Progressives are insistent in the modern age to not leave the country for their utopian society. They instead are intent to change the country itself. Here Trumka reveals what he is all about, which concerns me a great deal. It concerns me because watching his followers on Saturday; they seem to think he truly believes in this whole “middle class” protection. Yet he states otherwise.
Watch and listen to these clips from the Saturday Protests. And compare the behavior to what you heard from Jim Jones’s Congregation.
This brings me back to the Overton window concept introduced in Beck’s book. People can say what they want about Glenn Beck, but from what I know about the guy, he genuinely wants to get at the truth. His agenda is the truth. And that’s why he wrote his book, The Overton Window.
The Overton window, in political theory, describes a “window” in the range of public reactions to ideas in public discourse, in a spectrum of all possible options on a particular issue.
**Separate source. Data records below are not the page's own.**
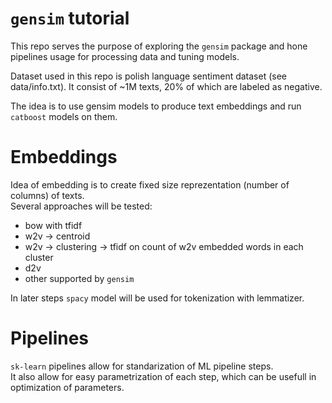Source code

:# `gensim` tutorial

This repo serves the purpose of exploring the `gensim` package and hone pipelines usage for processing data and tuning models.


Dataset used in this repo is polish language sentiment dataset (see data/info.txt). It consist of ~1M texts, 20% of which are labeled as negative.

The idea is to use gensim models to produce text embeddings and run `catboost` models on them.

# Embeddings
Idea of embedding is to create fixed size reprezentation (number of columns) of texts.  
Several approaches will be tested:
* bow with tfidf
* w2v -> centroid
* w2v -> clustering -> tfidf on count of w2v embedded words in each cluster
* d2v
* other supported by `gensim`

In later steps `spacy` model will be used for tokenization with lemmatizer.

# Pipelines
`sk-learn` pipelines allow for standarization of ML pipeline steps.  
It also allow for easy parametrization of each step, which can be usefull in optimization of parameters.  
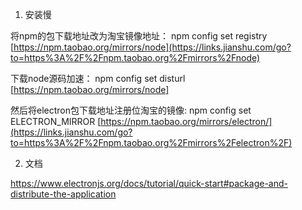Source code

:

1. 安装慢

将npm的包下载地址改为淘宝镜像地址：
 npm config set registry [https://npm.taobao.org/mirrors/node](https://links.jianshu.com/go?to=https%3A%2F%2Fnpm.taobao.org%2Fmirrors%2Fnode)

下载node源码加速：
 npm config set disturl [https://npm.taobao.org/mirrors/node]

然后将electron包下载地址注册位淘宝的镜像:
 npm config set ELECTRON_MIRROR [https://npm.taobao.org/mirrors/electron/](https://links.jianshu.com/go?to=https%3A%2F%2Fnpm.taobao.org%2Fmirrors%2Felectron%2F)

2. 文档

https://www.electronjs.org/docs/tutorial/quick-start#package-and-distribute-the-application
It is named after its originator, Joseph P. Overton.
At any given moment, the “window” includes a range of policies considered to be politically acceptable in the current climate of public opinion, which a politician can recommend without being considered too “extreme” or outside the mainstream to gain or keep public office. Overton arranged the spectrum on a vertical axis of “more free” and “less free” in regards to government intervention. When the window moves or expands, ideas can accordingly become more or less politically acceptable. The degrees of acceptance of public ideas can be described roughly as:
The Overton Window is a means of visualizing which ideas define that range of acceptance by where they fall in it. Proponents of policies outside the window seek to persuade or educate the public so that the window either “moves” or expands to encompass them. Opponents of current policies, or similar ones currently within the window, likewise seek to convince people who these should be considered unacceptable.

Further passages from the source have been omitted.